2. The cylinder head of claim 1, wherein said second rib is
substantially parallel to said first rib.
3. The cast cylinder head of claim 1, further comprising:
a third aperture in said body member that receives a second valve
stem;
a second cast pedestal, integral with said body member, that
supports a second rocker fulcrum;
a fourth aperture in said second pedestal that is used to
immobilize said second fulcrum; and
third and fourth spaced cast ribs integrally formed with said
second pedestal without machining, said second fulcrum being
disposed between said third and fourth ribs.
4. The cylinder head of claim 3, wherein said third and fourth
apertures are intersected by a first line, and wherein said first
and third ribs each form an angle of between 0.5 to 5.0 degrees
with a second line parallel to said first line.
5. The cylinder head of claim 4, wherein said first and third ribs
are non-parallel to each other.
6. The cylinder head of claim 5, wherein said second rib is
substantially parallel to said first rib, and wherein said fourth
rib is substantially parallel to said third rib.
7. The cylinder head of claim 3, wherein said third and fourth
apertures are intersected by a first line, and wherein said first
and third ribs each form an angle of between 0.5 to 5.0 degrees
with a second line normal to said first line.
8. The cylinder head of claim 7, wherein said first and third ribs
are non-parallel to each other.
9. The cylinder head of claim 7, wherein said second rib is
substantially parallel to said first rib, and wherein said fourth
rib is substantially parallel to said third rib.
10. An internal combustion engine, comprising:
a cylinder having a bore therein;
a cast cylinder head disposed adjacent to an end of said
cylinder;
first and second spaced, cast ribs integrally formed with said cast
cylinder head without machining;
a valve operating apparatus that operates an engine valve,
comprising
a rotatable cam shaft having at least one cam thereon;
a push rod that moves in response to said cam;
a rocker arm, having a longitudinal axis, that is pivoted in
response to the movement of said push rod, said rocker arm having
an aperture therein;
a fulcrum having a surface that engages said rocker arm and having
a block portion that is received in said rocker arm aperture, said
fulcrum block having two opposed, substantially flat sides that are
received between said first and second ribs; and
means for substantially immobilizing said fulcrum;
wherein said first rib forms an angle of about 0.5 to 5 degrees
with a line that is at least one of normal and parallel to said
longitudinal axis.
11. The internal combustion engine of claim 10, wherein said second
rib is substantially parallel to said first rib.
12. The internal combustion engine of claim 10, wherein said
fulcrum block portion is substantially shaped like a regular
prism.
13. The internal combustion engine of claim 10, wherein said
fulcrum includes an aperture, wherein said cylinder head includes
an aperture, and wherein said immobilizing means includes a stud
that is received in both said fulcrum aperture and in said cylinder
head aperture.
14. The internal combustion engine of claim 13, further
comprising:
a head cover disposed on said cylinder head, said cover having a
cover aperture that receives said stud; and
a fastener that fastens said stud to said head cover.
15. The internal combustion engine of claim 10, further
comprising:
a mechanical lash adjuster interconnected with said rocker arm.
16. The internal combustion engine of claim 15, wherein said lash
adjuster comprises:
a second aperture in said rocker arm;
an adjustment screw, disposed in said second aperture, that engages
said push rod;
means for changing the position of said adjustment screw; and
means for locking the position of said adjustment screw.
17. The internal combustion engine of claim 16, wherein said
position changing means includes threads disposed on an outer
surface of said adjustment screw, and wherein said locking means
includes a lock nut that engages said screw threads.
Description
BACKGROUND OF THE INVENTION
This invention relates to internal combustion engines.

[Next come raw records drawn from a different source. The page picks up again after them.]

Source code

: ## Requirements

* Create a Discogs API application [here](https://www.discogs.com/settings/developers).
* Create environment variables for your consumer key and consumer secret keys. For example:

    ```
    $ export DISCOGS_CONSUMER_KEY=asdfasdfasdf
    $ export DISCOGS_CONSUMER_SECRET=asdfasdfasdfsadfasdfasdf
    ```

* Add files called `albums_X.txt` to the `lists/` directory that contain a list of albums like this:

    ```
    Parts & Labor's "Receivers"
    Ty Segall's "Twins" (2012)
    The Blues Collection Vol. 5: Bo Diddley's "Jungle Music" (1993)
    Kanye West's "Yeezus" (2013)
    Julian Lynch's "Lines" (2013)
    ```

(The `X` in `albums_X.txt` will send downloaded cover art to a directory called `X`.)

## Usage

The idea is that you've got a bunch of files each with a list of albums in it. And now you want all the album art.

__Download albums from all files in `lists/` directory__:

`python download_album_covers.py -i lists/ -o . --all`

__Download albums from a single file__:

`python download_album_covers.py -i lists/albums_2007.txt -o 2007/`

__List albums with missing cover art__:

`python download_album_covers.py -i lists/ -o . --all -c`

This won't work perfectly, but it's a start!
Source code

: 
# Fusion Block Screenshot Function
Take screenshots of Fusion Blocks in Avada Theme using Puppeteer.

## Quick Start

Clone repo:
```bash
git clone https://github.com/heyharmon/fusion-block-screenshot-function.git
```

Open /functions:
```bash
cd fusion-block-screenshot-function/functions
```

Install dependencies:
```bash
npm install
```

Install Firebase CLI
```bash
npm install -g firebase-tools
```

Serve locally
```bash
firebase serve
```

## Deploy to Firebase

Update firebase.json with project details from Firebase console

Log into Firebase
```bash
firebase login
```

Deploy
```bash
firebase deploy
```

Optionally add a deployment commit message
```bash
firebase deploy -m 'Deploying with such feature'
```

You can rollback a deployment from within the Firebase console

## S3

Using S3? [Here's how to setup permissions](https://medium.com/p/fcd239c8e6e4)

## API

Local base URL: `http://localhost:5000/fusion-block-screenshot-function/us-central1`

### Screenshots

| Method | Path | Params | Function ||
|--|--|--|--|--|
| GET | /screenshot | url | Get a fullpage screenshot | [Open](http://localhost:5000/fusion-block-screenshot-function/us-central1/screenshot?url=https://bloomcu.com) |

More
particularly, this invention relates to cylinder heads and rocker
arm assemblies for internal combustion engines.
Internal combustion engines often have a fulcrum rocker assembly
for operating the intake and exhaust valves. The push rod which
engages the rocker assembly is typically held in alignment by a
push rod guide plate. The guide plate is required because in
typical rocker arm assemblies, the bearing surface on the rocker
arm which engages the fulcrum bearing surface is semi-spherical in
shape, so that the rocker arm may turn laterally. The push rod
guide plate tends to prevent such lateral rotation, but at
increased expense.
It is known to prevent rotation of the fulcrum by providing a
squared-off fulcrum block portion having at least two substantially
parallel sides. These sides may be retained by a retainer, which is
fastened to the cylinder head. In other prior art engines, the
fulcrum block is retained by a pair of spaced alignment ribs
integrally formed with the cylinder head. These alignment ribs are
created by machining the cylinder head after the cylinder head has
been cast; a slot or groove is formed in the pedestal portion of
the cylinder head by machining, with the ribs being spaced on
opposite sides of the groove. Of course, this process is relatively
expensive since a machining step is required to form the ribs.

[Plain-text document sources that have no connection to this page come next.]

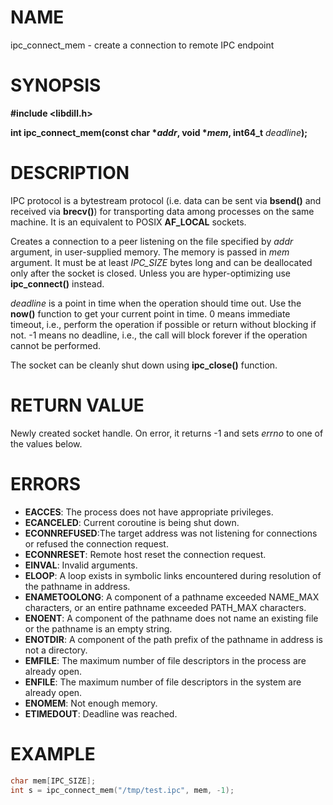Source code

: # NAME

ipc_connect_mem - create a connection to remote IPC endpoint

# SYNOPSIS


**#include &lt;libdill.h>**

**int ipc_connect_mem(const char **\*_addr_**, void **\*_mem_**, int64_t** _deadline_**);**

# DESCRIPTION

IPC protocol is a bytestream protocol (i.e. data can be sent via **bsend()** and received via **brecv()**) for transporting data among processes on the same machine. It is an equivalent to POSIX **AF_LOCAL** sockets.

Creates a connection to a peer listening on the file specified by _addr_ argument, in user-supplied memory. The memory is passed in _mem_ argument. It must be at least _IPC\_SIZE_ bytes long and can be deallocated only after the socket is closed. Unless you are hyper-optimizing use **ipc_connect()** instead.

_deadline_ is a point in time when the operation should time out. Use the **now()** function to get your current point in time. 0 means immediate timeout, i.e., perform the operation if possible or return without blocking if not. -1 means no deadline, i.e., the call will block forever if the operation cannot be performed.

The socket can be cleanly shut down using **ipc_close()** function.

# RETURN VALUE

Newly created socket handle. On error, it returns -1 and sets _errno_ to one of the values below.

# ERRORS

* **EACCES**: The process does not have appropriate privileges.
* **ECANCELED**: Current coroutine is being shut down.
* **ECONNREFUSED**:The target address was not listening for connections or refused the connection request.
* **ECONNRESET**: Remote host reset the connection request.
* **EINVAL**: Invalid arguments.
* **ELOOP**: A loop exists in symbolic links encountered during resolution of the pathname in address.
* **ENAMETOOLONG**: A component of a pathname exceeded NAME_MAX characters, or an entire pathname exceeded PATH_MAX characters.
* **ENOENT**: A component of the pathname does not name an existing file or the pathname is an empty string.
* **ENOTDIR**: A component of the path prefix of the pathname in address is not a directory.
* **EMFILE**: The maximum number of file descriptors in the process are already open.
* **ENFILE**: The maximum number of file descriptors in the system are already open.
* **ENOMEM**: Not enough memory.
* **ETIMEDOUT**: Deadline was reached.

# EXAMPLE

```c
char mem[IPC_SIZE];
int s = ipc_connect_mem("/tmp/test.ipc", mem, -1);
```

In fulcrum rocker assemblies, there is a small gap or lash between
the end of the push rod and the rocker arm. If the lash is too
large, the engine will tend to clatter and either the push rod or
the rocker arm may wear prematurely. Therefore, it is desirable to
adjust the amount of lash so that the lash stays within acceptable
limits.
Typical prior art engines use self-adjusting hydraulic lash
adjusters. However, these hydraulic lash adjusters are relatively
complex and expensive to manufacture and assemble.

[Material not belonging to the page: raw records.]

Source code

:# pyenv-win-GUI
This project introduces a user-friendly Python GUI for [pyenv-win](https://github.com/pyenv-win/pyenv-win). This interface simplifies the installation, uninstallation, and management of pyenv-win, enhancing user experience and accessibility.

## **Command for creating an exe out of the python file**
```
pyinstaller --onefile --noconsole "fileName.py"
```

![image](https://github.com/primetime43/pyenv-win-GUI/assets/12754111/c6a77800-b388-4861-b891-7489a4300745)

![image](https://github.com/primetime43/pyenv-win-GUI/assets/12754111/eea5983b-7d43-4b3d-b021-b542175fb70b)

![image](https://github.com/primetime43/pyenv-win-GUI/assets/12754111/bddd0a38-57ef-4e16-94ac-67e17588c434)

Therefore, it is desirable to reduce the cost of an internal
combustion engine by both reducing the number of components and the
number of machining and assembly steps.
SUMMARY OF THE INVENTION
An internal combustion engine is provided which is manufactured
with fewer components and fewer machining steps to reduce the
overall cost of the engine.
The engine according to the present invention comprises a cylinder
having a bore therein, a cast cylinder head disposed adjacent to an
end of the cylinder, first and second spaced, cast ribs integrally
formed with the cast cylinder head without machining, and a valve
operating apparatus that operates both the intake valve and the
exhaust valve of the engine. In a preferred embodiment, the valve
operating apparatus includes a rotatable cam shaft having at least
one cam thereon, a push rod that moves in response to the cam and a
rocker arm that is pivoted in response to the movement of the push
rod. The rocker arm includes a cavity, defined by a bearing surface
and by a pair of opposed substantially flat surfaces on opposite
sides of the bearing surface.
The valve operating apparatus also includes a fulcrum that is
partially disposed in an aperture in the rocker arm, the fulcrum
having a pair of substantially flat surfaces that are received
between the pair of flat rocker surfaces. Means are also provided
for substantially immobilizing the fulcrum, such as a stud that is
received in an aperture in the fulcrum as well as in a cylinder
head aperture. In one embodiment, the stud may be fastened to the
cylinder head cover.
The present invention preferably includes a mechanical lash
adjuster which is interconnected with the rocker arm. The lash
adjuster preferably comprises an aperture in the rocker arm, an
adjustment screw disposed in the aperture that engages the push
rod, a means for changing the position of the adjustment screw, and
a means for locking the position of the adjustment screw.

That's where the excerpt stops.